* EXERCISE INSTRUCTIONS: In the records below, find the line that contains "3、Linux 与 Windows" and the line that contains "5、我们还需要设置对应的网络连接", then retype exactly those two lines and every line between them.

---*---

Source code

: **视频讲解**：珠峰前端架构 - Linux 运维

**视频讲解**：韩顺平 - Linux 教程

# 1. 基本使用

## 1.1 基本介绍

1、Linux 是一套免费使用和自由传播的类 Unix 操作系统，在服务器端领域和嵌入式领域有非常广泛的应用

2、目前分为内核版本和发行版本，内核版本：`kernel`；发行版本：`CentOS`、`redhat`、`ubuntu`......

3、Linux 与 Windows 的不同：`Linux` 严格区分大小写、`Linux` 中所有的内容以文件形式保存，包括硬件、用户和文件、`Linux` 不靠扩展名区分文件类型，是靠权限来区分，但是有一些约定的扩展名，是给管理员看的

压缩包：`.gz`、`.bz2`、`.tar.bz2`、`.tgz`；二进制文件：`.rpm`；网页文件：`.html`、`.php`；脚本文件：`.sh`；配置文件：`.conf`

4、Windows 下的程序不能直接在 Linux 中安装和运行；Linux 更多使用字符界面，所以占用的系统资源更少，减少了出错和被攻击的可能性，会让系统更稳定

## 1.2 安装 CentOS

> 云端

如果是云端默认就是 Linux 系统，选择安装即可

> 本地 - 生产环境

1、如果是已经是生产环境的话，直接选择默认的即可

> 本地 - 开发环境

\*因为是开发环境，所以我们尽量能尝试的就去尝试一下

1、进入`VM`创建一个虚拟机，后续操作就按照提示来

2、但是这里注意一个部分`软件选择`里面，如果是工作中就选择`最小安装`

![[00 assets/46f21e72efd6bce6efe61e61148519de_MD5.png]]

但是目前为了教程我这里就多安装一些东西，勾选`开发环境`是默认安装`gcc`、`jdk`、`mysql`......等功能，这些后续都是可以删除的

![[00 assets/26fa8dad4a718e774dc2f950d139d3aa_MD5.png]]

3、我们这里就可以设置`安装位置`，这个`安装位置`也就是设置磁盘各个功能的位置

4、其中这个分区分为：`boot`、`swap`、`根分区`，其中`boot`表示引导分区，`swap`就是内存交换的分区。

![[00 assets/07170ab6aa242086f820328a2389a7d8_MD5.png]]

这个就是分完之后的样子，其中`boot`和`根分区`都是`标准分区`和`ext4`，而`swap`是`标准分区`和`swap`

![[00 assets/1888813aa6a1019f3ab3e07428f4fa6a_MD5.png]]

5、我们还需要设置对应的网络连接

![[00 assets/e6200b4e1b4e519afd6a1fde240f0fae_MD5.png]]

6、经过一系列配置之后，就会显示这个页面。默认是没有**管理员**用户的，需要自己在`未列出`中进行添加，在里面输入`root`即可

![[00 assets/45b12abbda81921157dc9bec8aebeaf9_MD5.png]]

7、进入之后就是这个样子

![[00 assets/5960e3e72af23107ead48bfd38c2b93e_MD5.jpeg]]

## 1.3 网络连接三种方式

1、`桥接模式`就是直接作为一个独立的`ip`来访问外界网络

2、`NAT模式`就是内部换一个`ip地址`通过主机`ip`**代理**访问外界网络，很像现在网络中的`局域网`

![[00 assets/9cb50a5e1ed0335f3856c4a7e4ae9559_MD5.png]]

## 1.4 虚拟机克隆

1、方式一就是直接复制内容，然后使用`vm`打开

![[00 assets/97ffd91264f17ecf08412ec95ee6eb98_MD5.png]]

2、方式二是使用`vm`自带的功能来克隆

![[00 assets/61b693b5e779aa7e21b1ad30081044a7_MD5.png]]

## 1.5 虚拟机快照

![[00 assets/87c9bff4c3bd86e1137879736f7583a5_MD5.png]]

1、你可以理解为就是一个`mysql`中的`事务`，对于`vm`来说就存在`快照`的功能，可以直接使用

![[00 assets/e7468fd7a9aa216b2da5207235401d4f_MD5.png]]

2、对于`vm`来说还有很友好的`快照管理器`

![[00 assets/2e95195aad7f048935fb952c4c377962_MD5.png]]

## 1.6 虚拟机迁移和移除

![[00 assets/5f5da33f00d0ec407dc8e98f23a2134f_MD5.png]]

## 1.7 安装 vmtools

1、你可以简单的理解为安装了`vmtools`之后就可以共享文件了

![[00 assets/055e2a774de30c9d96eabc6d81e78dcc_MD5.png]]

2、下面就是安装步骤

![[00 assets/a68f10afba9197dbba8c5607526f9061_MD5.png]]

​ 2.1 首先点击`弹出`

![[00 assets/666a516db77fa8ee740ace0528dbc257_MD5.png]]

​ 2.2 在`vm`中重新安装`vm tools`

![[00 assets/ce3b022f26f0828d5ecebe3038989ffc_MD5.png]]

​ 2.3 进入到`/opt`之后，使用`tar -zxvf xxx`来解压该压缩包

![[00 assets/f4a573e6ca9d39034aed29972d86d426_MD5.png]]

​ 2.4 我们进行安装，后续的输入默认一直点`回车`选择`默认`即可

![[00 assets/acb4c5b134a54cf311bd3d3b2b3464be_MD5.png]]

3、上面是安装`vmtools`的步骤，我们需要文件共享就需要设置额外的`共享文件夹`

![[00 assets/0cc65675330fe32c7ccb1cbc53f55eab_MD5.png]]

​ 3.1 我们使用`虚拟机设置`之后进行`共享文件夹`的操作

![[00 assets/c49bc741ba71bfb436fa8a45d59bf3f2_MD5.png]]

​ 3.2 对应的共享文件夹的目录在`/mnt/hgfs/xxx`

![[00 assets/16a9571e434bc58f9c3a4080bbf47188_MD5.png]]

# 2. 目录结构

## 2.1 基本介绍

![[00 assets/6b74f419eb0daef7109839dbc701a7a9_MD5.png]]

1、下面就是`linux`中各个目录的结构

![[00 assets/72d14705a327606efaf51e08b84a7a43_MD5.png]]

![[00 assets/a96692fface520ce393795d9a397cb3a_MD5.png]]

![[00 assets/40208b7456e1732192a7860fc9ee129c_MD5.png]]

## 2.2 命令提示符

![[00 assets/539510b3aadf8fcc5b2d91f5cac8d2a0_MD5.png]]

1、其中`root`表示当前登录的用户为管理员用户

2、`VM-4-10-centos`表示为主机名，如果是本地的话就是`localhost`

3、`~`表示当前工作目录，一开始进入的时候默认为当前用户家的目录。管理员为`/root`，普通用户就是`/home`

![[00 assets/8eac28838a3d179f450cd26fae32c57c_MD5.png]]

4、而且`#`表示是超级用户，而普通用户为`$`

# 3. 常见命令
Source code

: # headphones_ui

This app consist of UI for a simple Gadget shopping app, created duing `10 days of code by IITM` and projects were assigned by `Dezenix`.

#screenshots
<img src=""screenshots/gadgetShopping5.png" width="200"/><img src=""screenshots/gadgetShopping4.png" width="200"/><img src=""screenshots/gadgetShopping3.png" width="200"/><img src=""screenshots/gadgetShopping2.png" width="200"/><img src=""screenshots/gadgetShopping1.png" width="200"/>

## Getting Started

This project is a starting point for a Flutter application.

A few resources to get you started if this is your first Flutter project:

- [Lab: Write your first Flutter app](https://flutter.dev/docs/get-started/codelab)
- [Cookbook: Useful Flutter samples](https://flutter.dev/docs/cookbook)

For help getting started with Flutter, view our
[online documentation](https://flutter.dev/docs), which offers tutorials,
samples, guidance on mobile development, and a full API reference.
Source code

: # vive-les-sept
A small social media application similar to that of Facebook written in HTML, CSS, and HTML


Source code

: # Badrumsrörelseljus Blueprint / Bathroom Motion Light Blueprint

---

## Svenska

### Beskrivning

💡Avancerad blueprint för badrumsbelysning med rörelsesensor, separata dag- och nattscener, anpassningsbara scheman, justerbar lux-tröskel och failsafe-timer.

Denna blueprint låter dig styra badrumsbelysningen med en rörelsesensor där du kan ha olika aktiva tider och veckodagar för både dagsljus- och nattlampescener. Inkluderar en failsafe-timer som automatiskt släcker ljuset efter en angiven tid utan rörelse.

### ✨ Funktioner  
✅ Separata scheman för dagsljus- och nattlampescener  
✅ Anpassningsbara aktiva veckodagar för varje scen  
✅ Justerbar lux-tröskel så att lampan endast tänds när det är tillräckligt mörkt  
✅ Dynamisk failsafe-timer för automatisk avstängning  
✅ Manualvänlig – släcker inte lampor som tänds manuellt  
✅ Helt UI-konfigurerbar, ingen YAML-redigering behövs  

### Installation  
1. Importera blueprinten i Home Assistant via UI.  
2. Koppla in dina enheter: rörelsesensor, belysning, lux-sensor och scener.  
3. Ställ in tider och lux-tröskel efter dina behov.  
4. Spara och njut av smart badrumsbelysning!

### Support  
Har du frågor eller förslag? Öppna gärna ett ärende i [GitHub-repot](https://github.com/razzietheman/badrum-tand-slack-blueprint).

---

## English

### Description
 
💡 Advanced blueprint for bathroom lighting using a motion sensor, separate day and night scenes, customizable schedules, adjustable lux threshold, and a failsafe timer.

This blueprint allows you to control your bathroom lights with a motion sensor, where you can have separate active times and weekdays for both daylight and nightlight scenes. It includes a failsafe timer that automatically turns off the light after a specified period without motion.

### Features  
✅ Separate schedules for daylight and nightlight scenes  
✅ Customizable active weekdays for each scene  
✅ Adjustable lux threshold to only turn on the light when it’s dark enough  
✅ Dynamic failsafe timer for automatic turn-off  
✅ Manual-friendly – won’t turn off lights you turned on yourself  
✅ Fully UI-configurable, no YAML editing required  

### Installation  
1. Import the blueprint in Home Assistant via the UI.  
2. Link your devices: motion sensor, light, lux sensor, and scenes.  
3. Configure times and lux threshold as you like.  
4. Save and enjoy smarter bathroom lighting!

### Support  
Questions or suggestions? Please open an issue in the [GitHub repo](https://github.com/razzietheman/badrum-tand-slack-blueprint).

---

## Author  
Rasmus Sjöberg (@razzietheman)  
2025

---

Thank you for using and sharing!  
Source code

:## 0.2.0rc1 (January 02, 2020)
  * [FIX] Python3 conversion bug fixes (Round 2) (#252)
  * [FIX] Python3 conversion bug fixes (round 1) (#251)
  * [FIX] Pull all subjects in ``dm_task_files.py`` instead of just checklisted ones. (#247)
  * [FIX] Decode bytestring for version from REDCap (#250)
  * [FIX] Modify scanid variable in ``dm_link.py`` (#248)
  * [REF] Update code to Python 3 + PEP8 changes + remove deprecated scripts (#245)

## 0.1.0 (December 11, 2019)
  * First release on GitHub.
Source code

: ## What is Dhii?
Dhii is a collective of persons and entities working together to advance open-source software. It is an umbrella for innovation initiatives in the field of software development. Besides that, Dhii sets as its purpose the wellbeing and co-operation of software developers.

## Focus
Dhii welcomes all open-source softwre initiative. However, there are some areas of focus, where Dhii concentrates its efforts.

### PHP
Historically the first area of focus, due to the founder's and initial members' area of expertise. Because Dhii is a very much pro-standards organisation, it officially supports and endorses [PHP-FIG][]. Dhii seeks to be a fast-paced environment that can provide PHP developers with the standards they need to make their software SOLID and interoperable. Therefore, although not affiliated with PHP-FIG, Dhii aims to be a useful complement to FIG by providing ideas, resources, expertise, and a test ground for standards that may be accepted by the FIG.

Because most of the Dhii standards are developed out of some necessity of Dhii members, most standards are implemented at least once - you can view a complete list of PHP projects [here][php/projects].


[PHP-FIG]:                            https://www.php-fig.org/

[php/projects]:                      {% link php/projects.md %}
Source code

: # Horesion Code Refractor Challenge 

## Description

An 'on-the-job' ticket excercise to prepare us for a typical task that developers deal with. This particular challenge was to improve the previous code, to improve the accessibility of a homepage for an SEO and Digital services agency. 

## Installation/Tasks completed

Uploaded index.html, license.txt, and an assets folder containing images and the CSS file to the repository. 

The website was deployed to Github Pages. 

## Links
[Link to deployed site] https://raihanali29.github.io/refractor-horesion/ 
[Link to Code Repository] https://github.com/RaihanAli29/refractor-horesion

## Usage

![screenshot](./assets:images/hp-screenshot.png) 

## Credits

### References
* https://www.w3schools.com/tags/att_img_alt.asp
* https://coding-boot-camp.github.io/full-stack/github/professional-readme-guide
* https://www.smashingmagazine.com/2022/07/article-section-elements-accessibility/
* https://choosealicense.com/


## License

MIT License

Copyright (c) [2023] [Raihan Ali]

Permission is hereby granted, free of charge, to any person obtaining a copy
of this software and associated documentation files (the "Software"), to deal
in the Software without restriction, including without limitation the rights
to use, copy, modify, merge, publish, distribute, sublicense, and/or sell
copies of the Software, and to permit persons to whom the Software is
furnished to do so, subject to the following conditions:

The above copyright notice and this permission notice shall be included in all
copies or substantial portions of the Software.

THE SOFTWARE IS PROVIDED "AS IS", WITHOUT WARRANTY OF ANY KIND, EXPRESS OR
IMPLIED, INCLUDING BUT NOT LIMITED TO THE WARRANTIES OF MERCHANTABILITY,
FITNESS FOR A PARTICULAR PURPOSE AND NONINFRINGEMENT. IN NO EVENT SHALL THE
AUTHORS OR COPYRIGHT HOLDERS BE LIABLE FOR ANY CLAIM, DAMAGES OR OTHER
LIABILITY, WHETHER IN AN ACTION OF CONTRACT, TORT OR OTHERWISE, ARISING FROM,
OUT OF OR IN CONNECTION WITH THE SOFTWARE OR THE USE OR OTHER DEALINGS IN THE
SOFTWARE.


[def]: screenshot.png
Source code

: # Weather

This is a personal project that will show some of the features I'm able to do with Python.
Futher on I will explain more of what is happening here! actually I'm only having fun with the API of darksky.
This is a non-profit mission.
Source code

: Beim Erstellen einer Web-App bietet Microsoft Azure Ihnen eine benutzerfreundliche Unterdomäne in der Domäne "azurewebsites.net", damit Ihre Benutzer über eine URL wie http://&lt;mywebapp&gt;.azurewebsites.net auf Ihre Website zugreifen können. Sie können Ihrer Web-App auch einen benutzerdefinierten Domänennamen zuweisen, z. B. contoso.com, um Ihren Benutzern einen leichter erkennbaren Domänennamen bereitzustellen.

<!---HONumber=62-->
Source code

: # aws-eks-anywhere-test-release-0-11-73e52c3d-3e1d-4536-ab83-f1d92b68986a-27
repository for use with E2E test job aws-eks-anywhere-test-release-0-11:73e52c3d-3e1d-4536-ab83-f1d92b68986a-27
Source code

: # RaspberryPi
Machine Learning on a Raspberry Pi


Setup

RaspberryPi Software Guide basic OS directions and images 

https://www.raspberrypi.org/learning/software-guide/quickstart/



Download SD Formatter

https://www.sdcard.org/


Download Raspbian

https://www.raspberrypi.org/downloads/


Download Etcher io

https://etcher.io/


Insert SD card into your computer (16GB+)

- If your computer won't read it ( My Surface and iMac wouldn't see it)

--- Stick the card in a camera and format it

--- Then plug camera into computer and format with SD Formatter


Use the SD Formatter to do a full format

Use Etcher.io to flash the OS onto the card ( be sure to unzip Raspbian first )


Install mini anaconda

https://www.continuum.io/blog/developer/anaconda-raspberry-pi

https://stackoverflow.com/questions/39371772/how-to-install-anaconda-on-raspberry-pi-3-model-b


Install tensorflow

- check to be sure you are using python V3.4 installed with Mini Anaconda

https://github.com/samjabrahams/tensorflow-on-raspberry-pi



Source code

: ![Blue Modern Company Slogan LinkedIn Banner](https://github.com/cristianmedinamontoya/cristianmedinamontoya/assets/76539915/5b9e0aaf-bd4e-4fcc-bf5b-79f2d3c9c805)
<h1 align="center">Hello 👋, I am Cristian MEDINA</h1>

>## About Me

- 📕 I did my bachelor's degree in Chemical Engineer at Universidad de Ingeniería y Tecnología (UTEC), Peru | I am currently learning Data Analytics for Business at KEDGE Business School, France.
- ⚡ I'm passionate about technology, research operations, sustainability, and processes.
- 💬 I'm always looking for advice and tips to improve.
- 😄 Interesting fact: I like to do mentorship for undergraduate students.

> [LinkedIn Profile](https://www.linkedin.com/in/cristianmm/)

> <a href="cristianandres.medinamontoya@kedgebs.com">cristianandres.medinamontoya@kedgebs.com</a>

---*---

* SOLUTION TO THE PROBLEM:
3、Linux 与 Windows 的不同：`Linux` 严格区分大小写、`Linux` 中所有的内容以文件形式保存，包括硬件、用户和文件、`Linux` 不靠扩展名区分文件类型，是靠权限来区分，但是有一些约定的扩展名，是给管理员看的

压缩包：`.gz`、`.bz2`、`.tar.bz2`、`.tgz`；二进制文件：`.rpm`；网页文件：`.html`、`.php`；脚本文件：`.sh`；配置文件：`.conf`

4、Windows 下的程序不能直接在 Linux 中安装和运行；Linux 更多使用字符界面，所以占用的系统资源更少，减少了出错和被攻击的可能性，会让系统更稳定

## 1.2 安装 CentOS

> 云端

如果是云端默认就是 Linux 系统，选择安装即可

> 本地 - 生产环境

1、如果是已经是生产环境的话，直接选择默认的即可

> 本地 - 开发环境

\*因为是开发环境，所以我们尽量能尝试的就去尝试一下

1、进入`VM`创建一个虚拟机，后续操作就按照提示来

2、但是这里注意一个部分`软件选择`里面，如果是工作中就选择`最小安装`

![[00 assets/46f21e72efd6bce6efe61e61148519de_MD5.png]]

但是目前为了教程我这里就多安装一些东西，勾选`开发环境`是默认安装`gcc`、`jdk`、`mysql`......等功能，这些后续都是可以删除的

![[00 assets/26fa8dad4a718e774dc2f950d139d3aa_MD5.png]]

3、我们这里就可以设置`安装位置`，这个`安装位置`也就是设置磁盘各个功能的位置

4、其中这个分区分为：`boot`、`swap`、`根分区`，其中`boot`表示引导分区，`swap`就是内存交换的分区。

![[00 assets/07170ab6aa242086f820328a2389a7d8_MD5.png]]

这个就是分完之后的样子，其中`boot`和`根分区`都是`标准分区`和`ext4`，而`swap`是`标准分区`和`swap`

![[00 assets/1888813aa6a1019f3ab3e07428f4fa6a_MD5.png]]

5、我们还需要设置对应的网络连接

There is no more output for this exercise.